Fueron vendidos, derrotados, expoliados sus bienes y expulsados de la Tierra Santa, que habían defendido con su sangre y con sus vidas. Eran los Caballeros Cruzados. Y entre ellos los monjes guerreros del Temple, cuya historia hay que estudiar desde la mentalidad de la época y sin dejarnos llevar por los actuales prejuicios que nos hacen ver como sanguinarios a los que tal vez fueran héroes de nuestra historia y defensores de la Fe en Cristo. Hoy, con nuestra mentalidad moderna, no debemos juzgar sus hechos, pero sí mirar las vidas de muchos de ellos que, una vez derrotados, no dejan aquella bendita Tierra, sino que se adentran en el Monte Carmelo y erigen una preciosa capillita a la Stma. Virgen María, en el lugar donde se encontraba la fuente del profeta Elías, cuyo espíritu de celo abrasador pretendían imitar. 
Era comprensible que el espíritu guerrero de estos hombres encontrase en S. Elías el inspirador de una vida completamente centrada en Dios y en la contemplación de su misterio. Al profeta, como a ellos, Dios mismo le había preguntado, revelándose en una suave brisa (tras la tormenta, el fuego o el terremoto que ellos mismos habían también experimentado en el fragor de las batallas): 
-"¿Qué te trae por aquí, Elías?"
A lo que el profeta, y con él sus seguidores antiguos caballeros cruzados, responden:

-"Me consume el celo por el Señor, Dios de los Ejércitos"

Este mismo espíritu, guerrero y ardiente, han tenido todos los Carmelitas que hoy llenan los coros de los Cielos. Aprendieron, en aquellas soledades, a amar a la Señora, a contemplar a Dios en la belleza del Carmelo y a guerrear, no ya contra los sarracenos, sino contra sí mismos, dominando sus propios apetitos, sus propias tentaciones y sus bajos instintos. Comprendieron entonces, que habían actuado con soberbia desmesurada y Dios había permitido la más cruel y abyecta de las derrotas, para que en el sufrimiento aprendiesen la humildad y la obediencia, lo mismo que aprendió su Maestro. Comprendieron que ya sólo tenían un Rey, Cristo, y un Reino, el de los Cielos. Por ellos lucharían y por ellos morirían, en las laderas del Carmelo, amando sólo a la enamorada de sus almas: la Madre de Dios, Santa María del Carmelo.
Todos nuestros hermanos, que han vestido la librea del Santo Escapulario del Carmen, han querido y sabido honrar con sus vidas a tan buena Madre.
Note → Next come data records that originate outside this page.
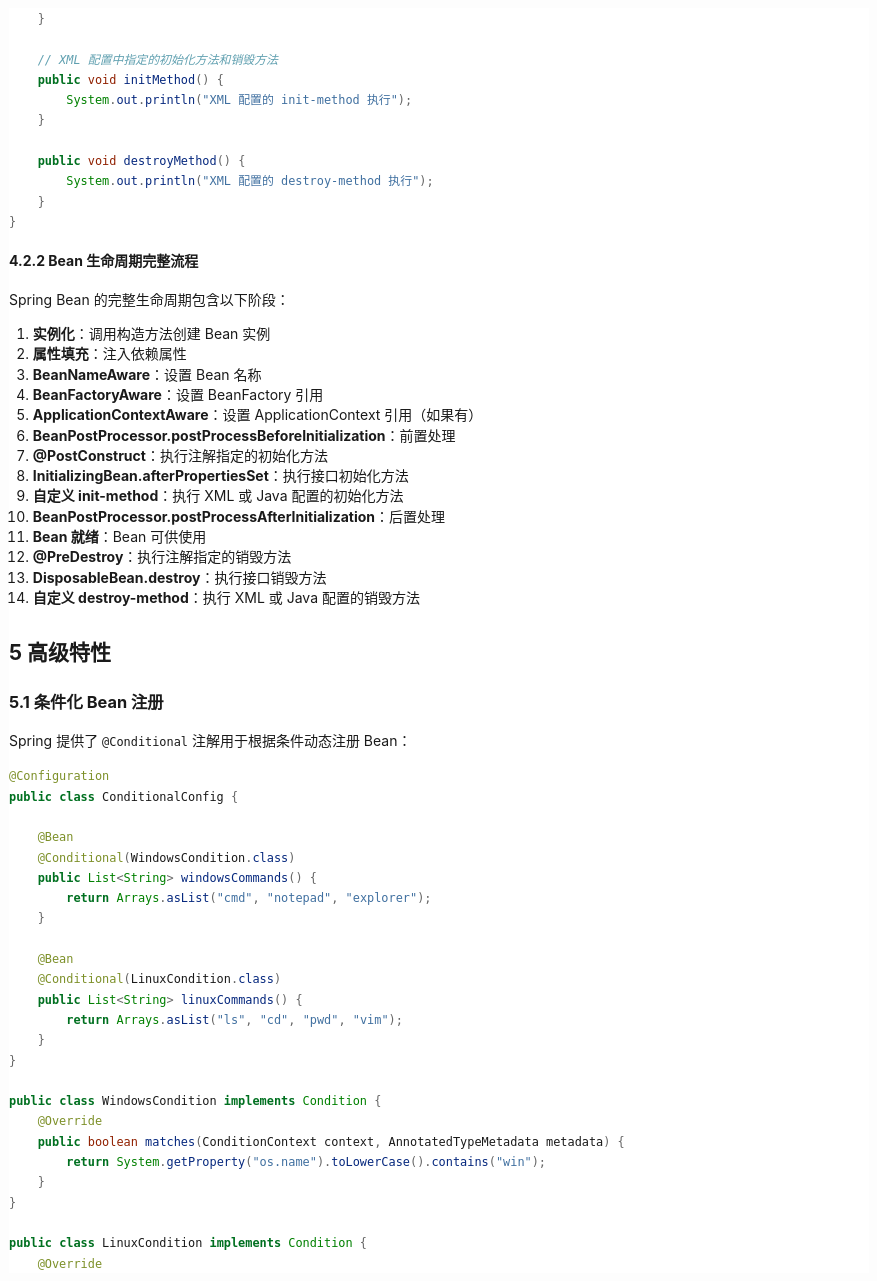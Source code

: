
 ```java
    }

    // XML 配置中指定的初始化方法和销毁方法
    public void initMethod() {
        System.out.println("XML 配置的 init-method 执行");
    }

    public void destroyMethod() {
        System.out.println("XML 配置的 destroy-method 执行");
    }
}
```

#### 4.2.2 Bean 生命周期完整流程

Spring Bean 的完整生命周期包含以下阶段：

1. **实例化**：调用构造方法创建 Bean 实例
2. **属性填充**：注入依赖属性
3. **BeanNameAware**：设置 Bean 名称
4. **BeanFactoryAware**：设置 BeanFactory 引用
5. **ApplicationContextAware**：设置 ApplicationContext 引用（如果有）
6. **BeanPostProcessor.postProcessBeforeInitialization**：前置处理
7. **@PostConstruct**：执行注解指定的初始化方法
8. **InitializingBean.afterPropertiesSet**：执行接口初始化方法
9. **自定义 init-method**：执行 XML 或 Java 配置的初始化方法
10. **BeanPostProcessor.postProcessAfterInitialization**：后置处理
11. **Bean 就绪**：Bean 可供使用
12. **@PreDestroy**：执行注解指定的销毁方法
13. **DisposableBean.destroy**：执行接口销毁方法
14. **自定义 destroy-method**：执行 XML 或 Java 配置的销毁方法

## 5 高级特性

### 5.1 条件化 Bean 注册

Spring 提供了 `@Conditional` 注解用于根据条件动态注册 Bean：

```java
@Configuration
public class ConditionalConfig {

    @Bean
    @Conditional(WindowsCondition.class)
    public List<String> windowsCommands() {
        return Arrays.asList("cmd", "notepad", "explorer");
    }

    @Bean
    @Conditional(LinuxCondition.class)
    public List<String> linuxCommands() {
        return Arrays.asList("ls", "cd", "pwd", "vim");
    }
}

public class WindowsCondition implements Condition {
    @Override
    public boolean matches(ConditionContext context, AnnotatedTypeMetadata metadata) {
        return System.getProperty("os.name").toLowerCase().contains("win");
    }
}

public class LinuxCondition implements Condition {
    @Override
```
La han venerado imitando sus virtudes domésticas, día a día, sabiendo que con ello no quitaban nada al Hijo; muy al contrario, honraban al Hijo en la Madre, pues le obedecían a Él, que en su testamento del Gólgota nos encomendó la tomásemos como Madre nuestra en la persona de San Juan, que allí nos representaba a todos.
Nuestros santos hermanos, que un día fueron peregrinos como nosotros, amaron la soledad y el silencio, que les acercó a Dios. Amaron aquella tierra del Carmelo, que ahora se hace extensiva a cada uno de nuestros Monasterios, porque de ella la Santísima Virgen los alimentó con los mejores frutos de la contemplación divina. Amaron y se apasionaron por el olvido de todo lo creado, para servir únicamente al Creador y Señor de todo lo que existe.

Amaron la humildad y la pobreza, en que vivieron el Hijo de Dios y su bendita Madre, la Virgen. Amaron la pureza de corazón, alimentada por la caridad fraterna, la verdad, la lealtad y la nobleza de espíritu que siempre les distinguiría.
Y tuvieron presentes, para ponerlas por obra, las palabras de nuestra Santa Madre: "Siempre habían de mirar que son cimientos de los que están por venir. Porque si ahora los que vivimos no hubiésemos caído de lo que los pasados, y los que viniesen después de nosotros hiciesen otro tanto, siempre estaría firme el edificio."
"Pongan siempre los ojos en la casta de donde venimos; ¡qué de santos tenemos en el Cielo que trajeron este hábito! Tomemos una santa presunción, con el favor de Dios, de ser nosotros como ellos. Poco durará la batalla y el fin es eterno."